Task description —
Among the records, find the lines that hold the string "oblige" and return them.

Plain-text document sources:

----

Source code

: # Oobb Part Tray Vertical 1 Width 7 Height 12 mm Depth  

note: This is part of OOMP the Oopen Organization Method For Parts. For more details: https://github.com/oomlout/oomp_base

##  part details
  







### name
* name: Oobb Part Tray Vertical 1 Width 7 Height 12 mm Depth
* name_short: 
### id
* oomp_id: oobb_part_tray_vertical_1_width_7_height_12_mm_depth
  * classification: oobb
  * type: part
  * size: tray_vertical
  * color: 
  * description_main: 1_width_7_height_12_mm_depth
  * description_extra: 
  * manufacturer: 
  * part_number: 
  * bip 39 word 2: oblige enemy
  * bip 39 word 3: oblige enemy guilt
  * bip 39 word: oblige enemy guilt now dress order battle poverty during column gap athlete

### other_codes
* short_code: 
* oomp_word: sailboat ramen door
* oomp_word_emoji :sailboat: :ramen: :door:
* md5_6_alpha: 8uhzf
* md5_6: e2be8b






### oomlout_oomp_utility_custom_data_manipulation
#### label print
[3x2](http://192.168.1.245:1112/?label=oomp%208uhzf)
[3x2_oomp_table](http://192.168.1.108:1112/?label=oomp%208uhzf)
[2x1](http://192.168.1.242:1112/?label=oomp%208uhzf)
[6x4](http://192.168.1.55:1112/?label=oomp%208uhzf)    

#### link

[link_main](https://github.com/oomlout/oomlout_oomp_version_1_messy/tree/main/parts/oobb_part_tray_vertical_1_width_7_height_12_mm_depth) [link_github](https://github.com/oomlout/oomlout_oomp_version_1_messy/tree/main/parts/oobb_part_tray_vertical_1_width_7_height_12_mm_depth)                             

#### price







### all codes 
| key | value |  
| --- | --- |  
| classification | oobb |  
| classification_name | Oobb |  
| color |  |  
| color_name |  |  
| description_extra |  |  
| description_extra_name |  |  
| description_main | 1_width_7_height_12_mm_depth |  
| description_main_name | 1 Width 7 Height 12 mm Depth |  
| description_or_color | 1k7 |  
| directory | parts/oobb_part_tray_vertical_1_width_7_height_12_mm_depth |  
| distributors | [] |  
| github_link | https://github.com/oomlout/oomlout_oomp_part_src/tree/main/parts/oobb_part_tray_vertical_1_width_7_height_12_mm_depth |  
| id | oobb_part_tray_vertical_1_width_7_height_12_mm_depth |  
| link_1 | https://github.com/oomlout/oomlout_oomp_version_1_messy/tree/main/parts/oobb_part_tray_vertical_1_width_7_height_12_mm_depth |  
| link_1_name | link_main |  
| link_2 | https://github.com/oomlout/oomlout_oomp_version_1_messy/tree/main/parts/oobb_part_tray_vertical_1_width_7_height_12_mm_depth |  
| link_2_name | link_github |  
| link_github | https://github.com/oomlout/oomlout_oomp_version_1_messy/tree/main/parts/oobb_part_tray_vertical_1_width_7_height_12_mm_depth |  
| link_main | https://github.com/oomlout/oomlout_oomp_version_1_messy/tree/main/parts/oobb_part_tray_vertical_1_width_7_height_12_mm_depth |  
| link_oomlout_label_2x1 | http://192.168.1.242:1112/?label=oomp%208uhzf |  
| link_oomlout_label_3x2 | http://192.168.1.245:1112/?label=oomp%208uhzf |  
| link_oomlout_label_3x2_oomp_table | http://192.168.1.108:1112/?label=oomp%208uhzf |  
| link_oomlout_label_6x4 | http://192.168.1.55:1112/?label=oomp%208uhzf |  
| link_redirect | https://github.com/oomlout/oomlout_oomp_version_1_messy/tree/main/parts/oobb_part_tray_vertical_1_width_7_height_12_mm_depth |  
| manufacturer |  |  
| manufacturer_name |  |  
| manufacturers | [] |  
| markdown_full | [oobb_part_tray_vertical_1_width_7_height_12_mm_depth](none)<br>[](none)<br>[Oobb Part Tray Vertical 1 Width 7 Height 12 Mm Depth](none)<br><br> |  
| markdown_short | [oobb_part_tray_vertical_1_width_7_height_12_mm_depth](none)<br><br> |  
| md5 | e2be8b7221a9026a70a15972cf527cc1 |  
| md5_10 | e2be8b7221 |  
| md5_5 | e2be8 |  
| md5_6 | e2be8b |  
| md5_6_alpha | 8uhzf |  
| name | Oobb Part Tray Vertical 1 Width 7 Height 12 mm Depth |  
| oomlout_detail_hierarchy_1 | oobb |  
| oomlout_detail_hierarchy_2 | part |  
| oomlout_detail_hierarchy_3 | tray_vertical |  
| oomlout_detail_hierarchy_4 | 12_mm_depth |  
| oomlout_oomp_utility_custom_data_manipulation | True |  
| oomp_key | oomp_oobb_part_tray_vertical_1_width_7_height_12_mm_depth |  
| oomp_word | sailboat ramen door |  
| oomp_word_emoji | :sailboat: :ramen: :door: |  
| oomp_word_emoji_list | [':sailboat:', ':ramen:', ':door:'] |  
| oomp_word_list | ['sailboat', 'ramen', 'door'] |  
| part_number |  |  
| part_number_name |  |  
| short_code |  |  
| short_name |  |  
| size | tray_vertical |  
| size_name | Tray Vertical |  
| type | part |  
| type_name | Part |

----

Answer to the problem —
  * bip 39 word 2: oblige enemy
  * bip 39 word 3: oblige enemy guilt
  * bip 39 word: oblige enemy guilt now dress order battle poverty during column gap athlete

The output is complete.